● **Aim of the task**
The records below must be repeated exactly, but without their pictures.

● **Dataset entries**
=-=-=

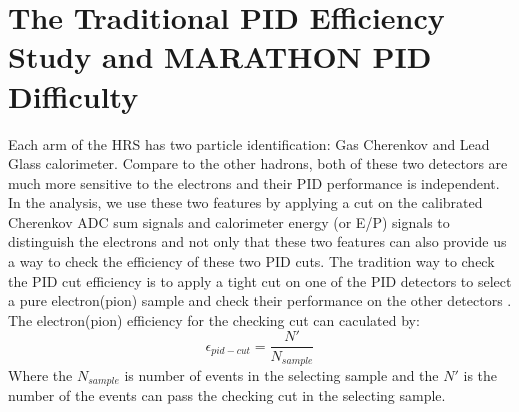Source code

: 



\section{The Traditional PID Efficiency Study and MARATHON PID Difficulty}
Each arm of the HRS has two particle identification: Gas Cherenkov and Lead Glass calorimeter. Compare to the other hadrons, both of these two detectors are much more sensitive to the electrons and their PID performance is independent. In the analysis, we use these two features by applying a cut on the calibrated Cherenkov ADC sum signals and calorimeter energy (or E/P) signals to distinguish the electrons and not only that these two features can also provide us a way to check the efficiency of these two PID cuts. The tradition way \cite{pid_eff} to check the PID cut efficiency is to apply a tight cut on one of the PID detectors to select a pure electron(pion) sample and check their performance on the other detectors . The electron(pion) efficiency for the checking cut can caculated by:
\begin{equation}\label{pid_eq1}
\epsilon_{pid-cut}=\dfrac{N'}{N_{sample}}
\end{equation}  
Where the $N_{sample}$ is number of events in the selecting sample and the $N'$ is the number of the events can pass the checking cut in the selecting sample.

=-=-=

● **Answer for the task**
Source code

: 



\section{The Traditional PID Efficiency Study and MARATHON PID Difficulty}
Each arm of the HRS has two particle identification: Gas Cherenkov and Lead Glass calorimeter. Compare to the other hadrons, both of these two detectors are much more sensitive to the electrons and their PID performance is independent. In the analysis, we use these two features by applying a cut on the calibrated Cherenkov ADC sum signals and calorimeter energy (or E/P) signals to distinguish the electrons and not only that these two features can also provide us a way to check the efficiency of these two PID cuts. The tradition way \cite{pid_eff} to check the PID cut efficiency is to apply a tight cut on one of the PID detectors to select a pure electron(pion) sample and check their performance on the other detectors . The electron(pion) efficiency for the checking cut can caculated by:
\begin{equation}\label{pid_eq1}
\epsilon_{pid-cut}=\dfrac{N'}{N_{sample}}
\end{equation}  
Where the $N_{sample}$ is number of events in the selecting sample and the $N'$ is the number of the events can pass the checking cut in the selecting sample.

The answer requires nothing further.